» **Exercise goal**
Of the entries below, return exactly those lines that fall between the one containing "Le projet a" and the one containing "ses dons : il", the two end lines included.

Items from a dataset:
□ □ □ □ □ □ □

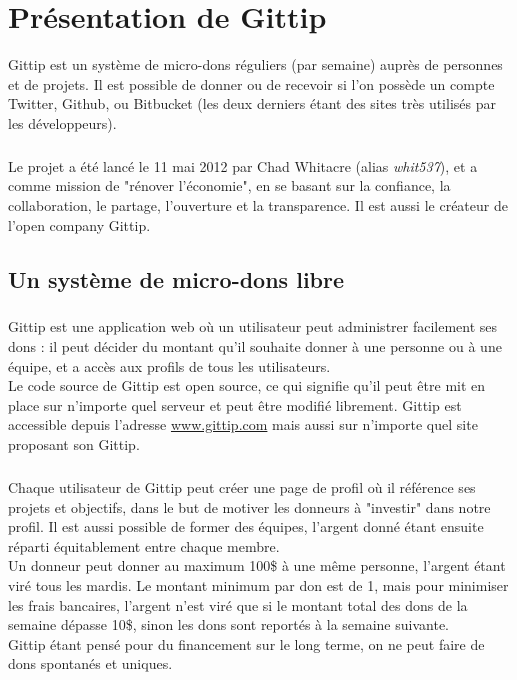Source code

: \chapter{Présentation de Gittip}

Gittip est un système de micro-dons réguliers (par semaine) auprès de
personnes et de projets. Il est possible de donner ou de recevoir si l'on
possède un compte Twitter, Github, ou Bitbucket (les deux derniers étant
des sites très utilisés par les développeurs).

\paragraph{}
Le projet a été lancé le 11 mai 2012 par Chad Whitacre (alias \emph{whit537}),
et a comme mission de "rénover l'économie", en se basant sur la confiance,
la collaboration, le partage, l'ouverture et la transparence.
Il est aussi le créateur de l'open company Gittip.


    \section{Un système de micro-dons libre}

\paragraph{}
Gittip est une application web où un utilisateur peut administrer facilement
ses dons : il peut décider du montant qu'il souhaite donner à une personne
ou à une équipe, et a accès aux profils de tous les utilisateurs.\\
Le code source de Gittip est open source, ce qui signifie qu'il peut être
mit en place sur n'importe quel serveur et peut être modifié librement.
Gittip est accessible depuis l'adresse \url{www.gittip.com} mais aussi sur
n'importe quel site proposant son Gittip.

\paragraph{}
Chaque utilisateur de Gittip peut créer une page de profil où il référence
ses projets et objectifs, dans le but de motiver les donneurs à "investir"
dans notre profil. Il est aussi possible de former des équipes, l'argent
donné étant ensuite réparti équitablement entre chaque membre.\\
Un donneur peut donner au maximum 100\${} à une même personne, l'argent
étant viré tous les mardis. Le montant minimum par don est de 1\textcent, mais
pour minimiser les frais bancaires, l'argent n'est viré que si le montant
total des dons de la semaine dépasse 10\${}, sinon les dons sont reportés à
la semaine suivante.\\
Gittip étant pensé pour du financement sur le long terme, on ne peut faire
de dons spontanés et uniques.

□ □ □ □ □ □ □

» **Your response**
Le projet a été lancé le 11 mai 2012 par Chad Whitacre (alias \emph{whit537}),
et a comme mission de "rénover l'économie", en se basant sur la confiance,
la collaboration, le partage, l'ouverture et la transparence.
Il est aussi le créateur de l'open company Gittip.


    \section{Un système de micro-dons libre}

\paragraph{}
Gittip est une application web où un utilisateur peut administrer facilement
ses dons : il peut décider du montant qu'il souhaite donner à une personne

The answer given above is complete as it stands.